_ACTIVITY_:
Lines with the word "DataTalksClub" in them are the ones to copy from the records.

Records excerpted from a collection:
=== Begin Enclosure ===

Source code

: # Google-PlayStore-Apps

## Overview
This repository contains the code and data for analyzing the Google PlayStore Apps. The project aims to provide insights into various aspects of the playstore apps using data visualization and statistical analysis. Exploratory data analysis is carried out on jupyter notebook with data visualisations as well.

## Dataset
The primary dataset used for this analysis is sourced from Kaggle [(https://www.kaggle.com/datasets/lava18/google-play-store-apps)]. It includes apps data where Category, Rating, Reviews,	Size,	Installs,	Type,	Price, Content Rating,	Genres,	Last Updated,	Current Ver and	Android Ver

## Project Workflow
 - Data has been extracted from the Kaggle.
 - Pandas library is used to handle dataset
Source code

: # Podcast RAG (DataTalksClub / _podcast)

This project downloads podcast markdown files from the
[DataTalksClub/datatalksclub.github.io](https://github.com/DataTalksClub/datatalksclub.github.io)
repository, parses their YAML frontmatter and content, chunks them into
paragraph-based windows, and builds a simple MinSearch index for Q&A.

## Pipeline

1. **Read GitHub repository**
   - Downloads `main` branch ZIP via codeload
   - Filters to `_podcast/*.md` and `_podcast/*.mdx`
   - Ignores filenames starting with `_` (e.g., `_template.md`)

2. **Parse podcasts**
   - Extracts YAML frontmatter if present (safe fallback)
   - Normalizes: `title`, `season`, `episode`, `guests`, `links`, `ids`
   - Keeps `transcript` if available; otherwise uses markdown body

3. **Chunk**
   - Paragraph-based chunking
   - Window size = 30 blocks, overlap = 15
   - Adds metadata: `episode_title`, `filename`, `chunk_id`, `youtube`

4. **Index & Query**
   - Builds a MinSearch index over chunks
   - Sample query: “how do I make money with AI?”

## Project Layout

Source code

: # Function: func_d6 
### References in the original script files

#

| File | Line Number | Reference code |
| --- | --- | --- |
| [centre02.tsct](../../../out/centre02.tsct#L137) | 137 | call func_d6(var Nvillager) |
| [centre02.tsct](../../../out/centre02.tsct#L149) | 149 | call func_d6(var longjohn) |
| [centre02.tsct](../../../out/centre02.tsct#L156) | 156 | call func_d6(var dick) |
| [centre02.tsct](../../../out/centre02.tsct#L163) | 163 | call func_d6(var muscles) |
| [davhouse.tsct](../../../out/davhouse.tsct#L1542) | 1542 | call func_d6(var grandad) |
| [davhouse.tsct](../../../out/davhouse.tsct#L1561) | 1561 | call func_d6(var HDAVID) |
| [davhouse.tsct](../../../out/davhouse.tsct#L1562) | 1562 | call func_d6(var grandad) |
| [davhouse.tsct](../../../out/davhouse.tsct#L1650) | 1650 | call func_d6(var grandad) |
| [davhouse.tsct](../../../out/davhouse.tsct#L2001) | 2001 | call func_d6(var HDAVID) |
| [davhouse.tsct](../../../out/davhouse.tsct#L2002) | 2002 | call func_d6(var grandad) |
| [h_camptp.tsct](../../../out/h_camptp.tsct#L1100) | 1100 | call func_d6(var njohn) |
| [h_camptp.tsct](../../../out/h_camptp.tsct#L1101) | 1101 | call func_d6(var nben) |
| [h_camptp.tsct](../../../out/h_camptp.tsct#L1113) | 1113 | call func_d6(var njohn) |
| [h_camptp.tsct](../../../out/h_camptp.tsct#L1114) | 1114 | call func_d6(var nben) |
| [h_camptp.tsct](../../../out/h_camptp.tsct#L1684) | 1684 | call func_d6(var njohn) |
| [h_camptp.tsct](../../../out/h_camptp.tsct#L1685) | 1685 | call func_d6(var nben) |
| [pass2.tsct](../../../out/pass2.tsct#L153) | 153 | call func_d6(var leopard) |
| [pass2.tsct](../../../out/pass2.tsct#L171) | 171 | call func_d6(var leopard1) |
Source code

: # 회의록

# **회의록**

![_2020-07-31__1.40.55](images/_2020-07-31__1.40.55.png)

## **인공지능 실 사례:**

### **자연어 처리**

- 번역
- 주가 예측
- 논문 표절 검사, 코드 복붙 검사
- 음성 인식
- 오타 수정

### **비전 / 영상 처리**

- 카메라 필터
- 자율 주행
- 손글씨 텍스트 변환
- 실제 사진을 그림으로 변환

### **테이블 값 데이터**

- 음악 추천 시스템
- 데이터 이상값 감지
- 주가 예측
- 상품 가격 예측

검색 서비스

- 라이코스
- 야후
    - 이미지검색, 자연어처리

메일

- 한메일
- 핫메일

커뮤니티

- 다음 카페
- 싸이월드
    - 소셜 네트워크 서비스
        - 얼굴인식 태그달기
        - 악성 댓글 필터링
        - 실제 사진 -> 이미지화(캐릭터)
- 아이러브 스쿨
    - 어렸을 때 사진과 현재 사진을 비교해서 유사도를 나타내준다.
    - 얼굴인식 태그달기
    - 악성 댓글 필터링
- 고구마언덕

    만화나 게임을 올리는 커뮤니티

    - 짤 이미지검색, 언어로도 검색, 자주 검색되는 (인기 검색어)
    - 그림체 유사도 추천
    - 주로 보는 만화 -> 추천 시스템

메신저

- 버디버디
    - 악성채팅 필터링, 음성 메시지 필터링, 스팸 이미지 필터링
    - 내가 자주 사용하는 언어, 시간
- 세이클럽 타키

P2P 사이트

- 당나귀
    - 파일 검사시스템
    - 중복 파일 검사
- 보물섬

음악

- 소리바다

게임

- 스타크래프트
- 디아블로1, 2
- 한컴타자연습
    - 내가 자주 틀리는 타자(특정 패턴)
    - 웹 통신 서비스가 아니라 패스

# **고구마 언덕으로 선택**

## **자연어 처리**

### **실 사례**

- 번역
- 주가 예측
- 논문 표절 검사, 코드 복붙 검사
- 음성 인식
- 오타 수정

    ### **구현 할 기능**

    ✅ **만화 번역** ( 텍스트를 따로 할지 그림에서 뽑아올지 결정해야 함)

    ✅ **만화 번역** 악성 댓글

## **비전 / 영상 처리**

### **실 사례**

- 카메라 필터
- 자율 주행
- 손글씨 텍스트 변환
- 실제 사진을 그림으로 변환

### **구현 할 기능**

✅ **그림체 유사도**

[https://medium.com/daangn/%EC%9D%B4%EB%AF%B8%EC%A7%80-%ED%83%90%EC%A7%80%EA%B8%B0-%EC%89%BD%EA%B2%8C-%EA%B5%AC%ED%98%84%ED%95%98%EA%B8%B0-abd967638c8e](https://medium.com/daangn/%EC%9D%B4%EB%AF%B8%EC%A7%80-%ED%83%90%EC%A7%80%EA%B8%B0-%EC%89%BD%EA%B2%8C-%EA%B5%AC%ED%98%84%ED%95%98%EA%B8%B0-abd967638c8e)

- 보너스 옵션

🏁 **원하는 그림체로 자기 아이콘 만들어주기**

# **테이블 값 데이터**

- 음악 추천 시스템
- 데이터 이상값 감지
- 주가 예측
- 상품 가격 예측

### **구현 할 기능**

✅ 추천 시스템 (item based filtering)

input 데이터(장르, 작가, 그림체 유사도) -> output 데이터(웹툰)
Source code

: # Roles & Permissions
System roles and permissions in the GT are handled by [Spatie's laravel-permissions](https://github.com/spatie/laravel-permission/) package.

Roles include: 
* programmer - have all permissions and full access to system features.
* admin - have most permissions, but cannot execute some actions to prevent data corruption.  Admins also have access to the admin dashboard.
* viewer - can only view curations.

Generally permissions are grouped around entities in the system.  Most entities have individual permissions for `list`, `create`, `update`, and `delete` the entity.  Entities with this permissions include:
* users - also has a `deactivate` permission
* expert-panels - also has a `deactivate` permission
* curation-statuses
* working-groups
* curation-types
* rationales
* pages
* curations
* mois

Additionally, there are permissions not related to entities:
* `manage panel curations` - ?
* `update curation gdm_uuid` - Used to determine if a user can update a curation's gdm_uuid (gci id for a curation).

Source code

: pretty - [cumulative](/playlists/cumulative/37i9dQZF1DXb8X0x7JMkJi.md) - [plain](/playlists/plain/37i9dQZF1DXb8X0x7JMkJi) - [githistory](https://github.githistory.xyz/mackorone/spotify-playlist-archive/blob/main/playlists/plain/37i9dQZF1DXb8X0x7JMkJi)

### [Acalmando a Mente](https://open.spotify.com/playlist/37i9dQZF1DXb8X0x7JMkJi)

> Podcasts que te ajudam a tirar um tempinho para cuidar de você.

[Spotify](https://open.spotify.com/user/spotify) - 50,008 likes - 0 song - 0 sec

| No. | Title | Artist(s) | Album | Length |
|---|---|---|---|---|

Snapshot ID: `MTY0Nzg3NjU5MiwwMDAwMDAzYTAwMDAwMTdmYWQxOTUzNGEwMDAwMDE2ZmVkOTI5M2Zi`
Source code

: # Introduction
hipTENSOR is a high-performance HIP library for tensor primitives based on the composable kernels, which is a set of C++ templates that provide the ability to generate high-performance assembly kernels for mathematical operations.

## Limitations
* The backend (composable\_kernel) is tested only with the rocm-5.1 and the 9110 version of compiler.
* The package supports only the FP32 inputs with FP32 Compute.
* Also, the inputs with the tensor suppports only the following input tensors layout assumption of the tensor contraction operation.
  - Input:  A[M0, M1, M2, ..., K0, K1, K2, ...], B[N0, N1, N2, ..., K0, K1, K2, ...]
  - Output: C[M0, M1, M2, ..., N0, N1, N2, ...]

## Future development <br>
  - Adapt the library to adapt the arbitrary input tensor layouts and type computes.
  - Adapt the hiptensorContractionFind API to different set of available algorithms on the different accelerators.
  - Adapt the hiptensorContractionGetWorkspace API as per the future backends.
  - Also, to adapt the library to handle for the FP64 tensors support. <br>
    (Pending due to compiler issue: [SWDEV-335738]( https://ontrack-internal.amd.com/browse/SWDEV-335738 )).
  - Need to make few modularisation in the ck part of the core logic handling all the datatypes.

=== End Enclosure ===

_ANSWER FOR THE TASK_:
: # Podcast RAG (DataTalksClub / _podcast)
[DataTalksClub/datatalksclub.github.io](https://github.com/DataTalksClub/datatalksclub.github.io)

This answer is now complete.